Key populations left out in HIV/Aids fight

Wednesday December 11 2019

A doctor (right) offers Anti Retro Viral (ARV) drugs to a woman who is living with HIV. PHOTO | TANG CHHIN SOTHY | AFP


In the past eight years, East Africa has reduced Aids-related mortality and annual new HIV infections by 44 and 28 per cent respectively, according to the United Nations Programme on HIV/AIDS (UNAids).

The organisation seeks to eliminate Aids by 2030 and notes that globally, HIV testing services and antiretroviral therapy have been scaled up substantially.

In 2005, it was estimated that in Africa only 10 per cent of people with HIV were aware of their status and that only 12 per cent who wanted to test for HIV could do so.

Nearly 15 years later it is now estimated that 85 per cent of all people with HIV in Africa, and about 80 per cent of people worldwide know their status.

Speaking at the 20th International Conference on Aids and STIs in Africa held in Kigali from December 2 to 7, Cheryl Johnson, the World Health Organisation global technical officer for HIV testing services said East Africa is performing better in prevention and treatment than other regions.
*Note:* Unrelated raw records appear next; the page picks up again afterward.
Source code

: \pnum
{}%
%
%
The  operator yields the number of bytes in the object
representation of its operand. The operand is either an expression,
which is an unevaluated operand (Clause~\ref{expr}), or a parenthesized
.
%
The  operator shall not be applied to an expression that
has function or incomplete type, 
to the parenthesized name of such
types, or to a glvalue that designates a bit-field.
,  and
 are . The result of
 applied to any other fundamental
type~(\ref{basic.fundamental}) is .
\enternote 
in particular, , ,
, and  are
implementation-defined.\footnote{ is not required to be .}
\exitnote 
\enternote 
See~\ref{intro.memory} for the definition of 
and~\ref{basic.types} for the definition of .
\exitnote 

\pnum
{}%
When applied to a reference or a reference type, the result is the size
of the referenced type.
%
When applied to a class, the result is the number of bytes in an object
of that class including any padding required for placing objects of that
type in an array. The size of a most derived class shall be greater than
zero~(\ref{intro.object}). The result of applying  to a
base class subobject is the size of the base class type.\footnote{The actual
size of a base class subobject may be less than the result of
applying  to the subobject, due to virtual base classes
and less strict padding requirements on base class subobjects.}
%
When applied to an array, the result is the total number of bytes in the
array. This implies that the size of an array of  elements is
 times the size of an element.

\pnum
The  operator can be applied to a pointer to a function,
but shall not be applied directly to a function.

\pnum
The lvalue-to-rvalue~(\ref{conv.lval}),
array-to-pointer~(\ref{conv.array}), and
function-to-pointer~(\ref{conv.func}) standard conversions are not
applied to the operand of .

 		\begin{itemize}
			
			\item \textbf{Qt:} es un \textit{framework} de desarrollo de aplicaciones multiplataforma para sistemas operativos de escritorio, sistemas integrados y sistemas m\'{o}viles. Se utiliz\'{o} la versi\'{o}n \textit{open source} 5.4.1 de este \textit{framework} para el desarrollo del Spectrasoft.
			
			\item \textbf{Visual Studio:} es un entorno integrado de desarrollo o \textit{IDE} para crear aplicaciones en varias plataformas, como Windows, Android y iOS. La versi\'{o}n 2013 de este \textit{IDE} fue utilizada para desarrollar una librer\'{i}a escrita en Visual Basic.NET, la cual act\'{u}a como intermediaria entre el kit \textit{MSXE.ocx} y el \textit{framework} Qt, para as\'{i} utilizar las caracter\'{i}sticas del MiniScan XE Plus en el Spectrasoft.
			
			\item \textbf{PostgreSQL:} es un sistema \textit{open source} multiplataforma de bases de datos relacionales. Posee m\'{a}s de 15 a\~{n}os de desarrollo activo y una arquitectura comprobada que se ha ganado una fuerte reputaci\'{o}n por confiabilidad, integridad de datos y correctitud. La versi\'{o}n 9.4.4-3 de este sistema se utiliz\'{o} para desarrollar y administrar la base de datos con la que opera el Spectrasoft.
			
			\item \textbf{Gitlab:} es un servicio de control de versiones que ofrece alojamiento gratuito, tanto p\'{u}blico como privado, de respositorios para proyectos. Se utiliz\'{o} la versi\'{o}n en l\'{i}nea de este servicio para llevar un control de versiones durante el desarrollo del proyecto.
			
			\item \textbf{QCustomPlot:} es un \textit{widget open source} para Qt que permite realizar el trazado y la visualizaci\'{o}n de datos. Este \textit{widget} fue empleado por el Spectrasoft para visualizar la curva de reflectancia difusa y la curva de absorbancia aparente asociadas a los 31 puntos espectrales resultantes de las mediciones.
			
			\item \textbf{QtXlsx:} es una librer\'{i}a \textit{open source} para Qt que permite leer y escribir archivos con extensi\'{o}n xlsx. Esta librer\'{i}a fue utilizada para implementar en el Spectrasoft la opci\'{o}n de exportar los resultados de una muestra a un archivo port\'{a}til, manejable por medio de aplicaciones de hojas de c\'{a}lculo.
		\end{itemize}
She said that, although great strides have been taken in the fight against Aids, more effort should be put in addressing challenges like culture and social norms that lead to the exclusion of sex workers and those engaged in same-sex relationships.


Rwanda is leading other East African countries in most HIV interventions and prevention strategies, followed by Kenya, Burundi, Uganda, and Tanzania.

"Apart from Kenya and Uganda that have incorporated the gay community and sex workers into their policies, other East African countries have no interest in these groups yet they contribute over 40 per cent new HIV cases at the continent," Ms. Johnson said.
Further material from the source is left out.